EXERCISE AIM: An exact retyping of all lines below is the answer; pictures do not belong in it.

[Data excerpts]
####################

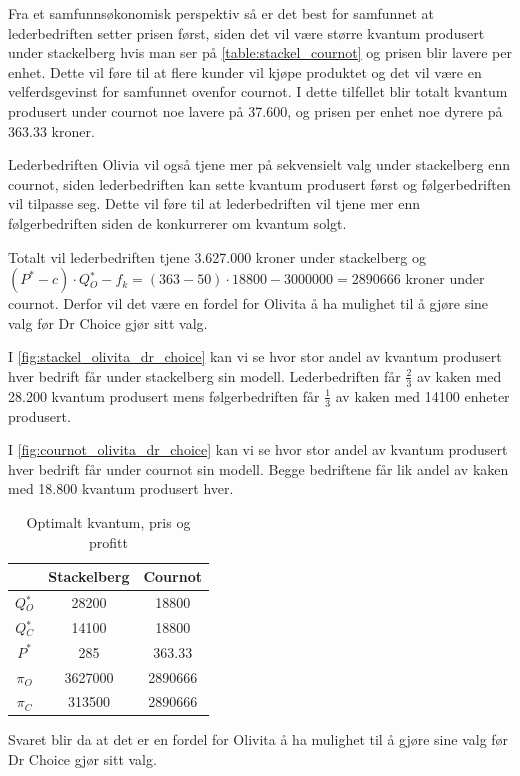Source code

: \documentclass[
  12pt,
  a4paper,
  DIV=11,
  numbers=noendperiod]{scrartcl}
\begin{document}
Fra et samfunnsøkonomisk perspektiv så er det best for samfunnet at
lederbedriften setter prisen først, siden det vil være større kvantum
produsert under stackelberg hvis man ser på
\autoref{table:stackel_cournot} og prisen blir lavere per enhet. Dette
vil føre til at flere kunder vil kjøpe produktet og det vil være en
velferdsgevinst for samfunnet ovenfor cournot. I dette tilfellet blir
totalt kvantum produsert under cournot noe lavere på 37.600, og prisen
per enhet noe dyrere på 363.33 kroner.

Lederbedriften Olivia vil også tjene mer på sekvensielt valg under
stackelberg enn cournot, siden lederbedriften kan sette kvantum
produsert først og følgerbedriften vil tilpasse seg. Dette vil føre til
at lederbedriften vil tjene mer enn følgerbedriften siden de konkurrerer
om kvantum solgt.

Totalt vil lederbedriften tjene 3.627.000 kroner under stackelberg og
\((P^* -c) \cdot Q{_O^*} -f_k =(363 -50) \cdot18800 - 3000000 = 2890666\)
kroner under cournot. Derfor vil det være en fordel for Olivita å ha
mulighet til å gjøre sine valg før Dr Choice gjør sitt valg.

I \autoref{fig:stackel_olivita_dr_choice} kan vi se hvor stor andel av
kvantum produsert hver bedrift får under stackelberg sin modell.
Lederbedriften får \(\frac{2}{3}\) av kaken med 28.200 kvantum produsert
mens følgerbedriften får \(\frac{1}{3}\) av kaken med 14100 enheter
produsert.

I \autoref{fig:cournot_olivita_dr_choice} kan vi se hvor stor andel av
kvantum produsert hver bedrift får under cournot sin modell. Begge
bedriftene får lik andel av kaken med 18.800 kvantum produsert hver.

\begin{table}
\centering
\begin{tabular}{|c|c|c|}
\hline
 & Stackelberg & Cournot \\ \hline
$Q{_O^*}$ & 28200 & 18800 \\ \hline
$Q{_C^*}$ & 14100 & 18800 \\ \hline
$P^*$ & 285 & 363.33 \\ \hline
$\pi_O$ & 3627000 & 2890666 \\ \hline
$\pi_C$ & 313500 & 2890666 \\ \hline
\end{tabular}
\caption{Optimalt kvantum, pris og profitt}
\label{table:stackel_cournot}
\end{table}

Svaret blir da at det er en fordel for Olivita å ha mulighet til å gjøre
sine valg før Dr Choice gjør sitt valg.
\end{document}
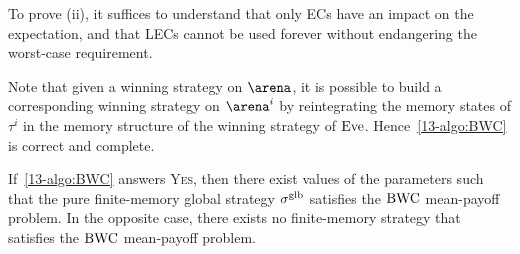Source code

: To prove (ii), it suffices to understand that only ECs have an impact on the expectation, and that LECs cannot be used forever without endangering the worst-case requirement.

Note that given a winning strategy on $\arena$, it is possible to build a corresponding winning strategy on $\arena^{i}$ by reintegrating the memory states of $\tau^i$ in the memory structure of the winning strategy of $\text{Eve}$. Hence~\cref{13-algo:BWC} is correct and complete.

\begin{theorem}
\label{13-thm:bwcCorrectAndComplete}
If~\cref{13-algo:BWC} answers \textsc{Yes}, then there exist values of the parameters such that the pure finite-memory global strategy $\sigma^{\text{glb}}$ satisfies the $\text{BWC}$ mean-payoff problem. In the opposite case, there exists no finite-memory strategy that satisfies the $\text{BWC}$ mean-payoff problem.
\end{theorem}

####################

EXPECTED OUTPUT:
Source code

: \documentclass[
  12pt,
  a4paper,
  DIV=11,
  numbers=noendperiod]{scrartcl}
\begin{document}
Fra et samfunnsøkonomisk perspektiv så er det best for samfunnet at
lederbedriften setter prisen først, siden det vil være større kvantum
produsert under stackelberg hvis man ser på
\autoref{table:stackel_cournot} og prisen blir lavere per enhet. Dette
vil føre til at flere kunder vil kjøpe produktet og det vil være en
velferdsgevinst for samfunnet ovenfor cournot. I dette tilfellet blir
totalt kvantum produsert under cournot noe lavere på 37.600, og prisen
per enhet noe dyrere på 363.33 kroner.

Lederbedriften Olivia vil også tjene mer på sekvensielt valg under
stackelberg enn cournot, siden lederbedriften kan sette kvantum
produsert først og følgerbedriften vil tilpasse seg. Dette vil føre til
at lederbedriften vil tjene mer enn følgerbedriften siden de konkurrerer
om kvantum solgt.

Totalt vil lederbedriften tjene 3.627.000 kroner under stackelberg og
\((P^* -c) \cdot Q{_O^*} -f_k =(363 -50) \cdot18800 - 3000000 = 2890666\)
kroner under cournot. Derfor vil det være en fordel for Olivita å ha
mulighet til å gjøre sine valg før Dr Choice gjør sitt valg.

I \autoref{fig:stackel_olivita_dr_choice} kan vi se hvor stor andel av
kvantum produsert hver bedrift får under stackelberg sin modell.
Lederbedriften får \(\frac{2}{3}\) av kaken med 28.200 kvantum produsert
mens følgerbedriften får \(\frac{1}{3}\) av kaken med 14100 enheter
produsert.

I \autoref{fig:cournot_olivita_dr_choice} kan vi se hvor stor andel av
kvantum produsert hver bedrift får under cournot sin modell. Begge
bedriftene får lik andel av kaken med 18.800 kvantum produsert hver.

\begin{table}
\centering
\begin{tabular}{|c|c|c|}
\hline
 & Stackelberg & Cournot \\ \hline
$Q{_O^*}$ & 28200 & 18800 \\ \hline
$Q{_C^*}$ & 14100 & 18800 \\ \hline
$P^*$ & 285 & 363.33 \\ \hline
$\pi_O$ & 3627000 & 2890666 \\ \hline
$\pi_C$ & 313500 & 2890666 \\ \hline
\end{tabular}
\caption{Optimalt kvantum, pris og profitt}
\label{table:stackel_cournot}
\end{table}

Svaret blir da at det er en fordel for Olivita å ha mulighet til å gjøre
sine valg før Dr Choice gjør sitt valg.
\end{document}
Source code

: To prove (ii), it suffices to understand that only ECs have an impact on the expectation, and that LECs cannot be used forever without endangering the worst-case requirement.

Note that given a winning strategy on $\arena$, it is possible to build a corresponding winning strategy on $\arena^{i}$ by reintegrating the memory states of $\tau^i$ in the memory structure of the winning strategy of $\text{Eve}$. Hence~\cref{13-algo:BWC} is correct and complete.

\begin{theorem}
\label{13-thm:bwcCorrectAndComplete}
If~\cref{13-algo:BWC} answers \textsc{Yes}, then there exist values of the parameters such that the pure finite-memory global strategy $\sigma^{\text{glb}}$ satisfies the $\text{BWC}$ mean-payoff problem. In the opposite case, there exists no finite-memory strategy that satisfies the $\text{BWC}$ mean-payoff problem.
\end{theorem}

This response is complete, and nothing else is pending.